The Ugly Pig does not just specialize in charcuterie. Surprisingly, another bestselling item is his chicken salad. Williams shops exclusively from farms and farmers’ markets, allowing him to offer non-GMO, organically sourced ingredients for everything in the store, including what goes into each chicken salad sandwich. Williams makes everything on the premises, from the fermented celery to the mayonnaise, mustard, and vinegar.

Pickling got Williams started on this venture. Starting at age 16, he enjoyed making pickles for people at Christmas. What became a means for selling pickles grew to what Williams terms a “philosophical store,” representing his sustainability values. His route was a bit circuitous. He managed his college’s greenhouse, gardened on rooftops, and ran a seed-saving program in Maine. Williams has a master’s degree in art history and museum studies, and researched Southeast Asian ceramics. “I enjoy traveling a lot and frequently asked landlords to teach me their home style cooking techniques. I have a large food-based memory bank.”

The store itself was a restoration project—living by the Bay has its downsides when it comes to dampness and structures. With help from his indispensable sideman (and current helping hand in the store’s operations) Dave, he rebuilt walls, laid a floor, and put in a curing room. Williams gave a few nods to the Freer and Sackler Galleries, the Smithsonian museum where he worked, with the handmade, hand-died rugs from Iran and the photos shot by a Smithsonian friend of pigs at the farm, framed in the style that he once framed museum works. When Williams’ endowment ran out at the Smithsonian, he decided it was time to “join the food conversation that is taking place nationally.”

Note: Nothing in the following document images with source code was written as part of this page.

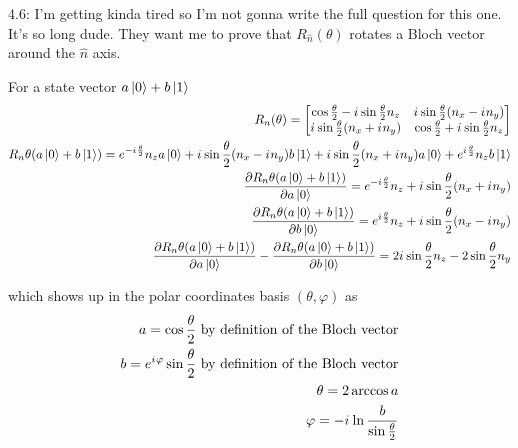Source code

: \documentclass[12pt, letterpaper, twoside]{article}
\newcommand{\iu}{{i\mkern1mu}}
\newcommand{\halftheta}{\frac{\theta}{2}}
\newcommand{\twoXtwo}[4]{\begin{bmatrix}
    #1 & #3 \\
    #2 & #4
\end{bmatrix}}
\newcommand{\Rn}{\twoXtwo{
    \cos{\halftheta} - \iu \sin{\halftheta}n_z
    }{
        \iu \sin{\halftheta}(n_x + \iu n_y)
    }{
        \iu \sin{\halftheta}(n_x - \iu n_y)
    }{
        \cos{\halftheta} + \iu \sin{\halftheta}n_z
        }}
\begin{document}
4.6: I'm getting kinda tired so I'm not gonna write the full question for this one. It's so long dude. They want me to prove that $R_{\hat{n}}(\theta)$ rotates a Bloch vector around the $\hat{n}$ axis.

For a state vector $a\ket{0} + b\ket{1}$
\begin{subequations}
\begin{align}
R_n(\theta) = \Rn \\
R_n{\theta}(a\ket{0} + b\ket{1}) = e^{-\iu \halftheta}n_z a\ket{0} + \iu \sin{\halftheta}(n_x - \iu n_y)b\ket{1} + \iu \sin{\halftheta}(n_x + \iu n_y)a\ket{0} +  e^{\iu \halftheta}n_z b\ket{1} \\
\frac{\partial R_n{\theta}(a\ket{0} + b\ket{1})}{\partial a\ket{0}} = e^{-\iu \halftheta}n_z + \iu \sin{\halftheta}(n_x + \iu n_y) \\
\frac{\partial R_n{\theta}(a\ket{0} + b\ket{1})}{\partial b\ket{0}} = e^{\iu \halftheta}n_z + \iu \sin{\halftheta}(n_x - \iu n_y) \\
\frac{\partial R_n{\theta}(a\ket{0} + b\ket{1})}{\partial a\ket{0}} - \frac{\partial R_n{\theta}(a\ket{0} + b\ket{1})}{\partial b\ket{0}} = 2\iu \sin{\halftheta} n_z - 2\sin{\halftheta} n_y
\end{align}
\end{subequations}

which shows up in the polar coordinates basis $(\theta, \varphi)$ as
\begin{subequations}
\begin{align}
a = \cos{\halftheta} \text{ by definition of the Bloch vector} \\
b = e^{\iu \varphi} \sin{\halftheta} \text{ by definition of the Bloch vector} \\
\theta = 2\arccos{a} \\
\varphi = -\iu \ln{\frac{b}{\sin{\halftheta}}}
\end{align}
\end{subequations}
\end{document}
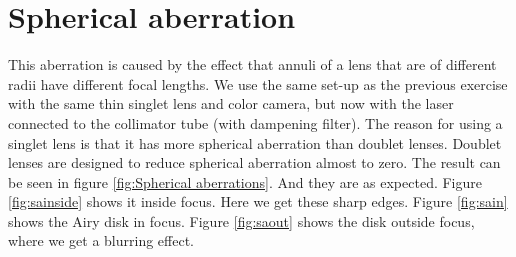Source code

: \documentclass[a4paper,12pt]{article}
\begin{document}
\section{Spherical aberration}
This aberration is caused by the effect that annuli of a lens that are of different radii have different focal lengths. We use the same set-up as the previous exercise with the same thin singlet lens and color camera, but now with the laser connected to the collimator tube (with dampening filter). The reason for using a singlet lens is that it has more spherical aberration than doublet lenses. Doublet lenses are designed to reduce spherical aberration almost to zero. The result can be seen in figure \ref{fig:Spherical aberrations}. And they are as expected. Figure \ref{fig:sainside} shows it inside focus. Here we get these sharp edges. Figure \ref{fig:sain} shows the Airy disk in focus. Figure \ref{fig:saout} shows the disk outside focus, where we get a blurring effect.
\end{document}
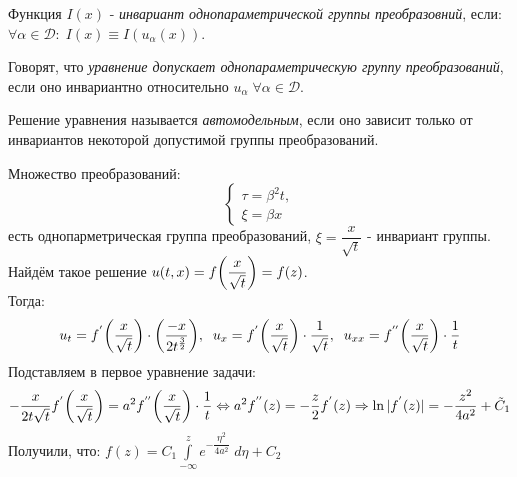 \begin{definition}
Функция $I(x)$ - \textit{инвариант однопараметрической группы преобразовний}, если: $\forall \alpha \in \mathcal{D}\colon\; I(x) \equiv I(u_{\alpha}(x))$.
\end{definition}
\begin{definition}
Говорят, что \textit{уравнение допускает однопараметрическую группу преобразований}, если оно инвариантно относительно $u_{\alpha}\; \forall \alpha \in \mathcal{D}$.
\end{definition}
\begin{definition}
Решение уравнения называется \textit{автомодельным}, если оно зависит только от инвариантов некоторой допустимой группы преобразований.
\end{definition}
Множество преобразований:
\begin{equation*}
\begin{cases}
	\tau = \beta^2 t, \\
	\xi = \beta x
\end{cases}
\end{equation*}
есть однопарметрическая группа преобразований, $\xi = \dfrac{x}{\sqrt{t}} $ - инвариант группы. \\
Найдём такое решение $u(t, x) = f\biggl(\dfrac{x}{\sqrt{t}}\biggr) = f(z)$. \\
Тогда:
\begin{equation*}
	u_t = f^{'}\biggl(\dfrac{x}{\sqrt{t}}\biggr) \cdot \biggl(\dfrac{-x}{2t^{\frac{3}{2}}}\biggr), \; \; u_x = f^{'}\biggl(\dfrac{x}{\sqrt{t}}\biggr) \cdot \dfrac{1}{\sqrt{t}},\; \; u_{xx} = f^{''}\biggl(\dfrac{x}{\sqrt{t}}\biggr) \cdot \dfrac{1}{t}
\end{equation*}
Подставляем в первое уравнение задачи:
\begin{equation*}
	-\dfrac{x}{2t\sqrt{t}} f^{'}\biggl(\dfrac{x}{\sqrt{t}}\biggr) = a^2 f^{''}\biggl(\dfrac{x}{\sqrt{t}}\biggr) \cdot \dfrac{1}{t} \Leftrightarrow a^2f^{''}(z) = -\dfrac{z}{2}f^{'}(z) \Rightarrow \ln|f^{'}(z)| = -\dfrac{z^2}{4a^2} + \tilde{C}_1
\end{equation*}
Получили, что: $f(z) = C_1 \displaystyle\int\limits_{-\infty}^z e^{-\dfrac{\eta^2}{4a^2}}\;d\eta + C_2$
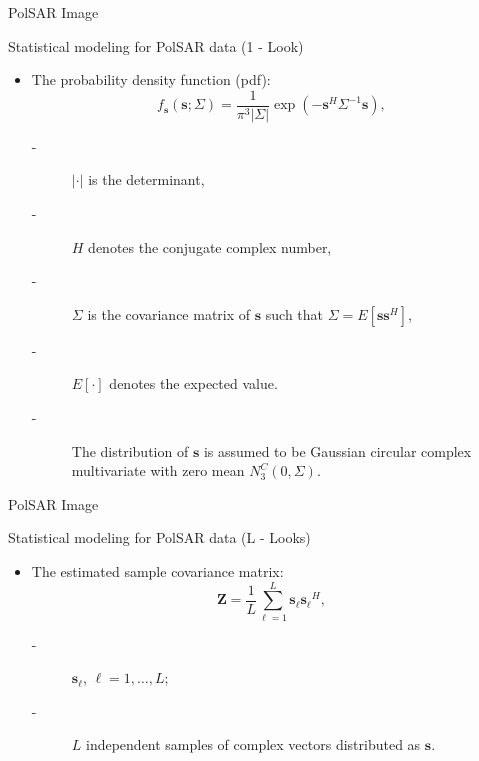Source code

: \documentclass[10pt]{beamer}
\begin{document}
\begin{frame}[fragile]{PolSAR Image}
\begin{alertblock}{Statistical modeling for PolSAR data (1 - Look)}
\begin{itemize}
\item The probability density function (pdf):
\begin{equation}
    f_{\mathbf{s}}(\mathbf{s};\Sigma)=\frac{1}{\pi^3|\Sigma|} \exp(-\mathbf{s}^H\Sigma^{-1}\mathbf{s}),
    \label{eq_02}
\end{equation}
        \begin{description}
        \item[-] $|\cdot|$ is the determinant, 
        \item[-] $H$ denotes the conjugate complex number, 
        \item[-] $\Sigma$ is the covariance matrix of $\mathbf{s}$ such that $\Sigma=E[\mathbf{ss}^H]$,
        \item[-] $E[\cdot]$ denotes the expected value. 
        \item[-] The distribution of $\mathbf{s}$ is assumed to be  Gaussian circular complex multivariate with zero mean $N^{C}_3(0,\Sigma)$.
        \end{description}
\end{itemize}
\end{alertblock}
\end{frame}
%
\begin{frame}[fragile]{PolSAR Image}
\begin{alertblock}{Statistical modeling for PolSAR data (L - Looks)}
\begin{itemize}
\item The estimated sample covariance matrix:
\begin{equation}
    \mathbf{Z}=\frac{1}{L}\sum_{\ell=1}^{L} {\mathbf{s}_\ell}{\mathbf{s}_\ell}^H,
    \label{eq_03}
\end{equation}
\begin{description}
      \item[-] $\mathbf{s}_\ell$, $\ell = 1, \dots, L$;
      \item[-] $L$ independent samples of complex vectors distributed as $\mathbf{s}$. 
\end{description}
\end{itemize}
\end{alertblock}
\end{frame}
\end{document}
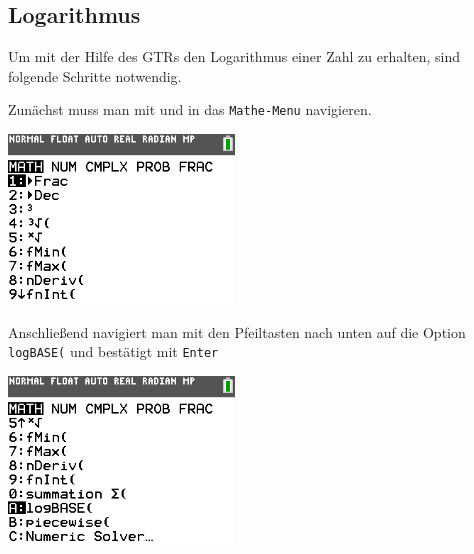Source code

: \subsection{Logarithmus}
Um mit der Hilfe des GTRs den Logarithmus einer Zahl zu erhalten, sind folgende Schritte notwendig.
\begin{paracol}{2}
	\begin{flushleft}
	Zunächst muss man mit  und  in das \texttt{Mathe-Menu} navigieren.
	\end{flushleft}	
\switchcolumn
	\begin{flushright}
		\includegraphics[width=6cm]{Media/GRT/Visualisierung/logarithmus/log_1.png}
	\end{flushright}
\end{paracol}
\begin{paracol}{2}
	\begin{flushleft}
	Anschließend navigiert man mit den Pfeiltasten nach unten auf die Option \texttt{logBASE(} und bestätigt mit \texttt{Enter}
	\end{flushleft}	
\switchcolumn
	\begin{flushright}
		\includegraphics[width=6cm]{Media/GRT/Visualisierung/logarithmus/log_2.png}
	\end{flushright}
\end{paracol}
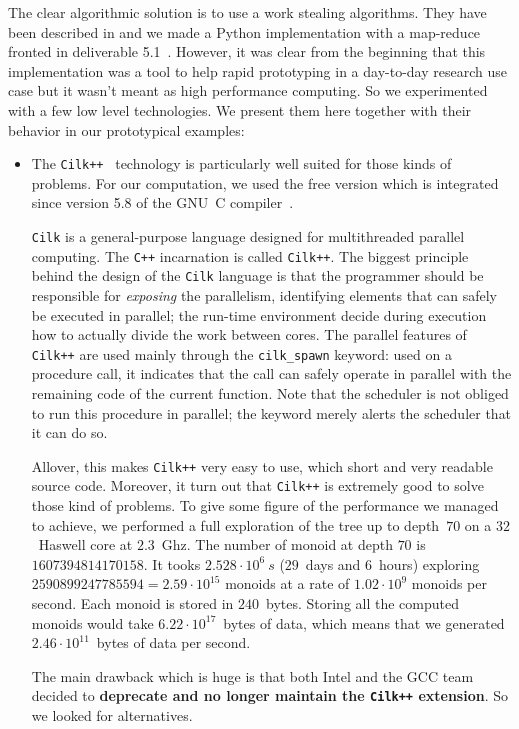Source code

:\documentclass{deliverablereport}
\newcommand{\Cilk}{\texttt{Cilk}\xspace}
\newcommand{\CilkP}{\texttt{Cilk++}\xspace}
\newcommand{\CPP}{\texttt{C++}\xspace}
\begin{document}
The clear algorithmic solution is to use a work stealing algorithms. They have
been described in \cite{10.1109/SFCS.1994.365680, BlumofeL99} and we made a
Python implementation with a map-reduce fronted in deliverable
5.1~\cite{map-reduce}. However, it was clear from the beginning that this
implementation was a tool to help rapid prototyping in a day-to-day research
use case but it wasn't meant as high performance computing. So we experimented
with a few low level technologies. We present them here together with their
behavior in our prototypical examples:
\begin{itemize}
\item The \CilkP~\cite{CilkIntel} technology is particularly well suited for
  those kinds of problems. For our computation, we used the free version which
  is integrated since version 5.8 of the GNU~C compiler~\cite{GCCcilk}.

  \Cilk is a general-purpose language designed for multithreaded parallel
  computing. The \CPP incarnation is called \CilkP. The biggest principle
  behind the design of the \Cilk language is that the programmer should be
  responsible for \emph{exposing} the parallelism, identifying elements that
  can safely be executed in parallel; the run-time environment decide during
  execution how to actually divide the work between cores. The parallel
  features of \CilkP are used mainly through the \texttt{cilk\_spawn} keyword:
  used on a procedure call, it indicates that the call can safely operate in
  parallel with the remaining code of the current function. Note that the
  scheduler is not obliged to run this procedure in parallel; the keyword
  merely alerts the scheduler that it can do so.

  Allover, this makes \CilkP very easy to use, which short and very readable
  source code. Moreover, it turn out that \CilkP is extremely good to solve
  those kind of problems.  To give some figure of the performance we managed
  to achieve, we performed a full exploration of the tree up to depth~$70$ on
  a $32$~Haswell core at $2.3$~Ghz. The number of monoid at depth $70$ is
  $1607394814170158$.  It tooks $2.528\cdot10^{6}~s$ ($29$~days and $6$~hours)
  exploring $2590899247785594=2.59\cdot10^{15}$ monoids at a rate of
  $1.02\cdot10^{9}$ monoids per second. Each monoid is stored in
  $240$~bytes. Storing all the computed monoids would take
  $6.22\cdot10^{17}$~bytes of data, which means that we generated
  $2.46\cdot10^{11}$~bytes of data per second.

  The main drawback which is huge is that both Intel and the GCC team decided
  to \textbf{deprecate and no longer maintain the \CilkP extension}. So we
  looked for alternatives.


\end{itemize}
\end{document}
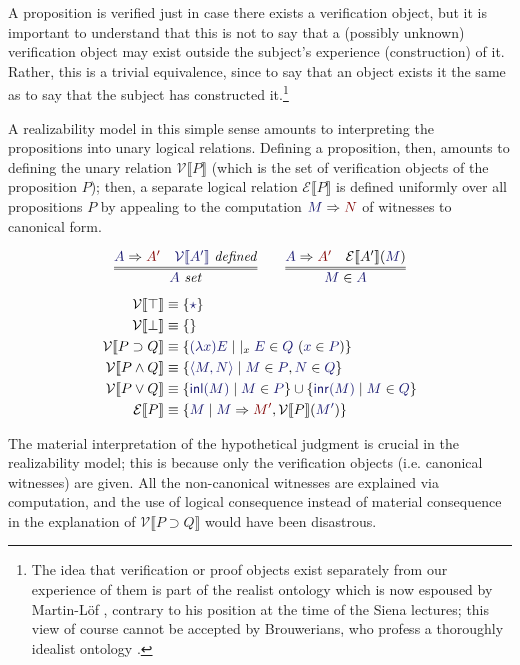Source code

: \documentclass[11pt]{amsart}
\theoremstyle{definition}
\theoremstyle{remark}
\numberwithin{equation}{section}
\def\InputModeColorName{MidnightBlue}
\def\OutputModeColorName{Maroon}
\newcommand\InputMode[1]{{\color{\InputModeColorName}{#1}}}
\newcommand\OutputMode[1]{{\color{\OutputModeColorName}{#1}}}
\newcommand\HypJ[2]{#1\ (#2)}
\newcommand\GenJ[2]{\vert_{#1}\; #2}
\newcommand\IsSet[1]{\InputMode{#1}\ \mathit{set}}
\newcommand\Member[2]{\InputMode{#1}\in \InputMode{#2}}
\newcommand\Eval[2]{\InputMode{#1}\Rightarrow \OutputMode{#2}}
\newcommand\IsDefined[1]{\InputMode{#1}\ \mathit{defined}}
\newcommand\SEM[1]{\llbracket#1 \rrbracket}
\newcommand\VAL[1]{\mathcal{V}\SEM{#1}}
\newcommand\EXP[1]{\mathcal{E}\SEM{#1}}
\newcommand\True{\top}
\newcommand\False{\bot}
\newcommand\Imp[2]{#1\supset #2}
\newcommand\Conj[2]{#1\land #2}
\newcommand\Disj[2]{#1\lor #2}
\newcommand\It{\star}
\newcommand\Lam[2]{(\lambda #1) #2}
\newcommand\Pair[2]{\langle #1, #2 \rangle}
\newcommand\Inl[1]{\mathsf{inl}(#1)}
\newcommand\Inr[1]{\mathsf{inr}(#1)}
\begin{document}
A proposition is verified just in case there exists a verification object, but
it is important to understand that this is not to say that a (possibly unknown)
verification object may exist outside the subject's experience (construction) of
it. Rather, this is a trivial equivalence, since to say that an object exists it
the same as to say that the subject has constructed it.\footnote{The idea that
verification or proof objects exist separately from our experience of them is
part of the realist ontology which is now espoused by Martin-L\"of
\cite{prawitz:2012}, contrary to his position at the time of the Siena lectures;
this view of course cannot be accepted by Brouwerians, who profess a thoroughly
idealist ontology \cite{sundholm-mva, sundholm:2014}.}

A realizability model in this simple sense amounts to interpreting the
propositions into unary logical relations. Defining a proposition, then, amounts
to defining the unary relation $\VAL{P}$ (which is the set of verification
objects of the proposition $P$); then, a separate logical relation $\EXP{P}$ is
defined uniformly over all propositions $P$ by appealing to the computation
$\Eval{M}{N}$ of witnesses to canonical form.

\begin{gather*}
  \infer={
    \IsSet{A}
  }{
    \Eval{A}{A'} &
    \IsDefined{\VAL{A'}}
  } \qquad
  \infer={
    \Member{M}{A}
  }{
    \Eval{A}{A'} &
    \EXP{A'}(\InputMode{M})
  }
\end{gather*}
\begin{align*}
  \VAL{\True} &\equiv \{\InputMode{\It}\}\\
  \VAL{\False} &\equiv \{\}\\
  \VAL{\Imp{P}{Q}} &\equiv 
    \{ \InputMode{\Lam{x}{E}}
    \mid \GenJ{x}{\HypJ{\Member{E}{Q}}{\Member{x}{P}}}
    \}\\
  \VAL{\Conj{P}{Q}} &\equiv
    \{ \InputMode{\Pair{M}{N}}
    \mid \Member{M}{P}, \Member{N}{Q}
    \}\\
  \VAL{\Disj{P}{Q}} &\equiv
    \{ \InputMode{\Inl{M}}
    \mid \Member{M}{P}
    \} \cup
    \{ \InputMode{\Inr{M}}
    \mid \Member{M}{Q}
    \}\\
  \EXP{P} &\equiv
    \{ \InputMode{M}
    \mid \Eval{M}{M'}, \VAL{P}(\InputMode{M'})
    \}
\end{align*}

The material interpretation of the hypothetical judgment is crucial in the
realizability model; this is because only the verification objects (i.e.
canonical witnesses) are given. All the non-canonical witnesses are explained
via computation, and the use of logical consequence instead of material
consequence in the explanation of $\VAL{\Imp{P}{Q}}$ would have been disastrous.
\end{document}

Art history and international culinary experimentation provide some of the roots for Williams’ house made foods. There is a lot of Asian influence, including smoked Japanese plums, miso, and a spicy, fermented Korean condiment called gochujang. Also on hand are quintessentially American offerings such as homemade peanut butter. Williams ferments items in the store, including apple cider vinegar and a range of seasonal items. He hasn’t forgotten his pickling roots, and with a smile shares an expression he uses—vegetablism—saying, “It’s vegetalist to think all pickles come from cucumbers. We pickle everything we can, all year long. I’m pickling turnips and beets now, and will do carrots, cucumbers, daikon . . . All year long, there is plenty of stuff to pickle.”

While all of the menu’s offerings are organically grown or raised, the menu itself has an organic quality, changing with seasonal food availability. At any given time of the year, you’ll find something seasonal rotating in, and a mainstay such as hummus, potato salad, seasonal jams, or veggie salads, or a split pea soup with ham that Williams has baked, along with stock from reserve ham fluid and fat (he makes his own ham glaze). You may find a mango-mole sandwich for a day’s offering, made with mango that Williams marinated and his own mole paste.

Williams’ business model celebrates the area’s farming tradition of the last 400 years while incorporating the international foods that Americans enjoy, without creating a big carbon footprint. His nontraditional foods are gaining traction and garnering reviews. He deliberately cast a wide food net in case something failed—and so far, that hasn’t occurred. Annapolitans who are food savvy comprise his growing market. “There are many people looking for a place with food that blends innovation and new trends along with the classicism they expect. They want a really good sandwich, and are also looking for a marketplace that acts as a bridge to the farmers’ markets—a place that celebrates what’s local.”

One thing you won’t encounter at the Ugly Pig is smoke and mirrors. Williams is committed to transparency. Ask him a question about any ingredient, and he can tell you where it was sourced, down to how much was used. He wants to show how easy it is to transform foods into something special with the items he sells, providing ideas for what customers can do at home.

As for Williams, even with his exceptional, conscientious efforts, his aspirations for The Ugly Pig are modest: “I would be honored to receive the “best sandwich” award, and it’s a dream of mine to see my yellow mustard in the Bowie Baysox Stadium!”